A space-filling curve (SFC) maps points in a multi-dimensional space to one-dimensional points by discretizing the multi-dimensional space into cells and imposing a linear order on the cells. This way, an SFC enables the indexing of multi-dimensional data using a one-dimensional index such as a B+-tree. Choosing an appropriate SFC is crucial, as different SFCs have different effects on query performance. Currently, there are two primary strategies: 1) deterministic schemes, which are computationally efficient but often yield suboptimal query performance, and 2) dynamic schemes, which consider a broad range of candidate SFCs based on cost functions but incur significant computational overhead. Despite these strategies, existing methods cannot efficiently measure the effectiveness of SFCs under heavy query workloads and numerous SFC options.

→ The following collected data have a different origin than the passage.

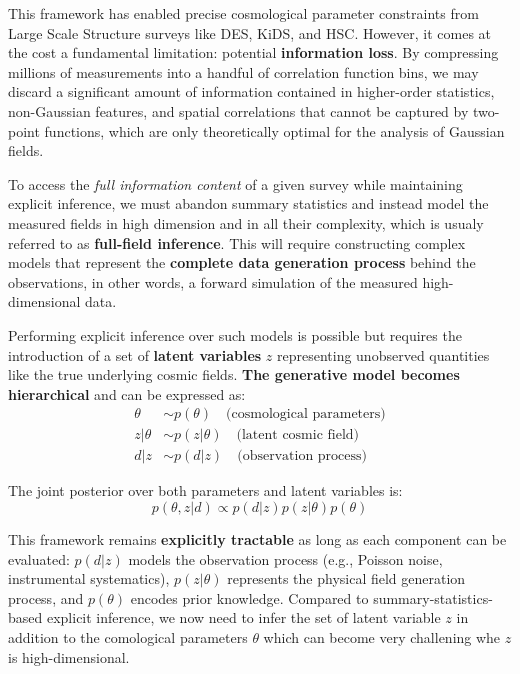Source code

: \documentclass[11pt,a4paper]{article}
\theoremstyle{definition}
\begin{document}
This framework has enabled precise cosmological parameter constraints from Large Scale Structure surveys like DES, KiDS, and HSC. However, it comes at the cost a fundamental limitation: potential \textbf{information loss}. By compressing millions of measurements into a handful of correlation function bins, we may discard a significant amount of information contained in higher-order statistics, non-Gaussian features, and spatial correlations that cannot be captured by two-point functions, which are only theoretically optimal for the analysis of Gaussian fields.

To access the \textit{full information content} of a given survey while maintaining explicit inference, we must abandon summary statistics and instead model the measured fields in high dimension and in all their complexity, which is usualy referred to as \textbf{full-field inference}. This will require constructing complex models that represent the \textbf{complete data generation process} behind the observations, in other words, a forward simulation of the measured high-dimensional data.

Performing explicit inference over such models is possible but requires the introduction of a set of \textbf{latent variables} $z$ representing unobserved quantities like the true underlying cosmic fields. \textbf{The generative model becomes hierarchical} and can be expressed as:
\begin{align}
    \theta &\sim p(\theta) \quad \text{(cosmological parameters)} \\
    z|\theta &\sim p(z|\theta) \quad \text{(latent cosmic field)} \\
    d|z &\sim p(d|z) \quad \text{(observation process)}
\end{align}

The joint posterior over both parameters and latent variables is:
\begin{equation}
    p(\theta, z|d) \propto p(d|z)p(z|\theta)p(\theta)
\end{equation}

This framework remains \textbf{explicitly tractable} as long as each component can be evaluated: $p(d|z)$ models the observation process (e.g., Poisson noise, instrumental systematics), $p(z|\theta)$ represents the physical field generation process, and $p(\theta)$ encodes prior knowledge. Compared to summary-statistics-based explicit inference, we now need to infer the set of latent variable $z$ in addition to the comological parameters $\theta$ which can become very challening whe $z$ is high-dimensional. 
\end{document}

To address this problem, we propose means of constant-time cost estimations that can enhance existing SFC selection algorithms, enabling them to learn more effective SFCs. Additionally, we propose an SFC learning method that leverages reinforcement learning and our cost estimation to choose an SFC pattern efficiently. Experimental studies offer evidence of the effectiveness and efficiency of the proposed means of cost estimation and SFC learning.

翻译：空间填充曲线（SFC）通过对多维空间进行网格划分并对网格单元施加线性序，将多维空间中的点映射为一维点。由此，SFC可利用B+树等一维索引结构实现多维数据的索引。选择恰当的SFC至关重要，因为不同SFC对查询性能影响各异。当前存在两种主要策略：1）确定性方案，计算高效但通常导致次优的查询性能；2）动态方案，基于代价函数考虑广泛的候选SFC集合，但会带来显著的计算开销。然而，现有方法在面对繁重查询工作负载和大量SFC选项时，无法有效度量SFC的效能。针对此问题，我们提出了常数时间代价估计方法，能够增强现有SFC选择算法，使其能学习更有效的SFC。此外，我们提出一种利用强化学习与所提代价估计方法高效选择SFC模式的学习方法。实验证据表明，所提出的代价估计与SFC学习方法兼具有效性与高效性。